Applying rational basis review to the statute, the Murgia Court noted that the state may legitimately seek "to protect the public by assuring physical preparedness of its uniformed police," Murgia, 427 U.S. at 314, 96 S.Ct. at 2567, and conceded that physical ability generally declines with age. The statute withstood rational basis review, even without any scientific evidence that any particular level of deterioration begins at age fifty. 6

The Supreme Court amplified the teachings of Murgia in Vance v. Bradley, 440 U.S. 93, 99 S.Ct. 939, 59 L.Ed.2d 171 (1979), where it considered the constitutionality of a maximum retirement age of 60 for foreign service officers. The Court reiterated that the aged, as a group, were not entitled to special judicial protection, and emphasized just how minimal that protection was:

The Constitution presumes that, absent some reason to infer antipathy, even improvident decisions will eventually be rectified by the democratic process and that judicial intervention is generally unwarranted no matter how unwisely we may think a political branch has acted.
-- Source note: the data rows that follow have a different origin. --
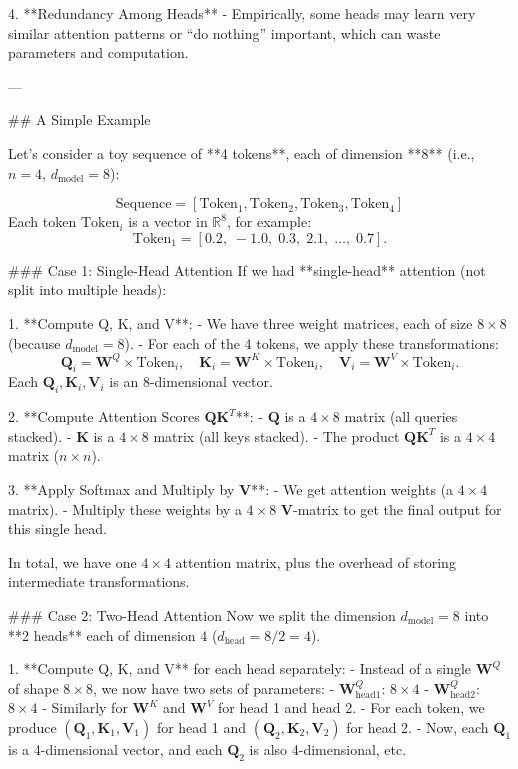 4. **Redundancy Among Heads**  
   - Empirically, some heads may learn very similar attention patterns or “do nothing” important, which can waste parameters and computation.  

---

## A Simple Example

Let’s consider a toy sequence of **4 tokens**, each of dimension **8** (i.e., \(n = 4\), \(d_{\text{model}} = 8\)):

\[
\text{Sequence} = [\text{Token}_1, \text{Token}_2, \text{Token}_3, \text{Token}_4]
\]
Each token \(\text{Token}_i\) is a vector in \(\mathbb{R}^8\), for example:  
\[
\text{Token}_1 = [0.2,\; -1.0,\; 0.3,\; 2.1,\; \ldots,\; 0.7].
\]

### Case 1: Single-Head Attention
If we had **single-head** attention (not split into multiple heads):

1. **Compute Q, K, and V**:  
   - We have three weight matrices, each of size \(8 \times 8\) (because \(d_{\text{model}} = 8\)).  
   - For each of the 4 tokens, we apply these transformations:
     \[
     \mathbf{Q}_i = \mathbf{W}^Q \times \text{Token}_i, \quad
     \mathbf{K}_i = \mathbf{W}^K \times \text{Token}_i, \quad
     \mathbf{V}_i = \mathbf{W}^V \times \text{Token}_i.
     \]
     Each \(\mathbf{Q}_i, \mathbf{K}_i, \mathbf{V}_i\) is an 8-dimensional vector.

2. **Compute Attention Scores \(\mathbf{Q}\mathbf{K}^T\)**:  
   - \(\mathbf{Q}\) is a \(4 \times 8\) matrix (all queries stacked).  
   - \(\mathbf{K}\) is a \(4 \times 8\) matrix (all keys stacked).  
   - The product \(\mathbf{Q} \mathbf{K}^T\) is a \(4 \times 4\) matrix (\(n \times n\)).  

3. **Apply Softmax and Multiply by \(\mathbf{V}\)**:  
   - We get attention weights (a \(4 \times 4\) matrix).  
   - Multiply these weights by a \(4 \times 8\) \(\mathbf{V}\)-matrix to get the final output for this single head.

In total, we have one \(4 \times 4\) attention matrix, plus the overhead of storing intermediate transformations.

### Case 2: Two-Head Attention
Now we split the dimension \(d_{\text{model}}=8\) into **2 heads** each of dimension \(4\) (\(d_{\text{head}} = 8/2 = 4\)).

1. **Compute Q, K, and V** for each head separately:  
   - Instead of a single \(\mathbf{W}^Q\) of shape \(8 \times 8\), we now have two sets of parameters:  
     - \(\mathbf{W}^Q_{\text{head1}}\): \(8 \times 4\)  
     - \(\mathbf{W}^Q_{\text{head2}}\): \(8 \times 4\)  
   - Similarly for \(\mathbf{W}^K\) and \(\mathbf{W}^V\) for head 1 and head 2.  
   - For each token, we produce \((\mathbf{Q}_1, \mathbf{K}_1, \mathbf{V}_1)\) for head 1 and \((\mathbf{Q}_2, \mathbf{K}_2, \mathbf{V}_2)\) for head 2.  
   - Now, each \(\mathbf{Q}_1\) is a 4-dimensional vector, and each \(\mathbf{Q}_2\) is also 4-dimensional, etc.

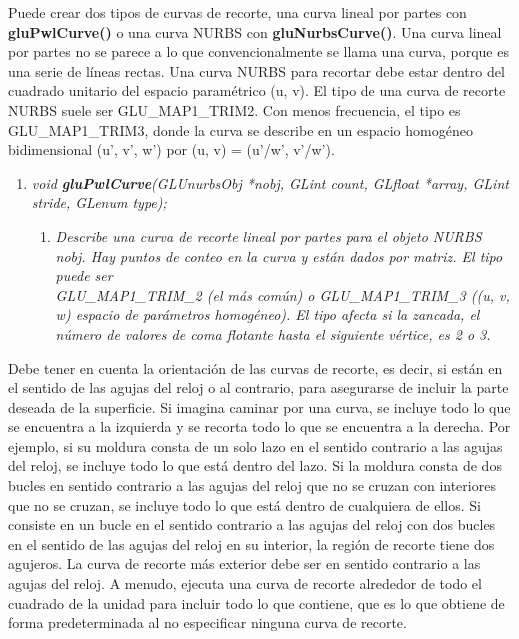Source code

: Puede crear dos tipos de curvas de recorte, una curva lineal por partes con
\textbf{gluPwlCurve()} o una curva NURBS con \textbf{gluNurbsCurve()}.
Una curva lineal por partes no se parece a lo que convencionalmente
se llama una curva, porque es una serie de líneas rectas. Una curva
NURBS para recortar debe estar dentro del cuadrado unitario del espacio
paramétrico (u, v). El tipo de una curva de recorte NURBS suele ser
GLU\_MAP1\_TRIM2. Con menos frecuencia, el tipo es GLU\_MAP1\_TRIM3,
donde la curva se describe en un espacio homogéneo bidimensional
(u', v', w') por (u, v) = (u'/w', v'/w').

\begin{enumerate}
    \item \emph{void \textbf{gluPwlCurve}(GLUnurbsObj *nobj, GLint count, GLfloat *array,
    GLint stride, GLenum type);}
    \begin{enumerate}
        \item[] \textit{Describe una curva de recorte lineal por partes para
            el objeto NURBS nobj. Hay puntos de conteo en la curva y
            están dados por matriz. El tipo puede ser\\GLU\_MAP1\_TRIM\_2
            (el más común) o GLU\_MAP1\_TRIM\_3 ((u, v, w) espacio de
            parámetros homogéneo). El tipo afecta si la zancada, el número
            de valores de coma flotante hasta el siguiente vértice, es 2 o 3.
        }
    \end{enumerate}
\end{enumerate}

Debe tener en cuenta la orientación de las curvas de recorte, es decir,
si están en el sentido de las agujas del reloj o al contrario,
para asegurarse de incluir la parte deseada de la superficie.
Si imagina caminar por una curva, se incluye todo lo que se encuentra
a la izquierda y se recorta todo lo que se encuentra a la derecha.
Por ejemplo, si su moldura consta de un solo lazo en el sentido contrario
a las agujas del reloj, se incluye todo lo que está dentro del lazo.
Si la moldura consta de dos bucles en sentido contrario a las agujas del
reloj que no se cruzan con interiores que no se cruzan, se incluye todo
lo que está dentro de cualquiera de ellos. Si consiste en un bucle en el
sentido contrario a las agujas del reloj con dos bucles en el sentido
de las agujas del reloj en su interior, la región de recorte tiene dos
agujeros. La curva de recorte más exterior debe ser en sentido contrario
a las agujas del reloj. A menudo, ejecuta una curva de recorte alrededor
de todo el cuadrado de la unidad para incluir todo lo que contiene, que
es lo que obtiene de forma predeterminada al no especificar ninguna curva de recorte.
Thus, we will not overturn such a statute unless the varying treatment of different groups or persons is so unrelated to the achievement of any combination of legitimate purposes that we can only conclude that the legislature's actions were irrational.

440 U.S. at 98, 99 S.Ct. at 943. Applying this standard, the Supreme Court concluded that the mandatory provision served the legitimate goals of maintaining a vigorous service and creating promotion opportunities for younger officers.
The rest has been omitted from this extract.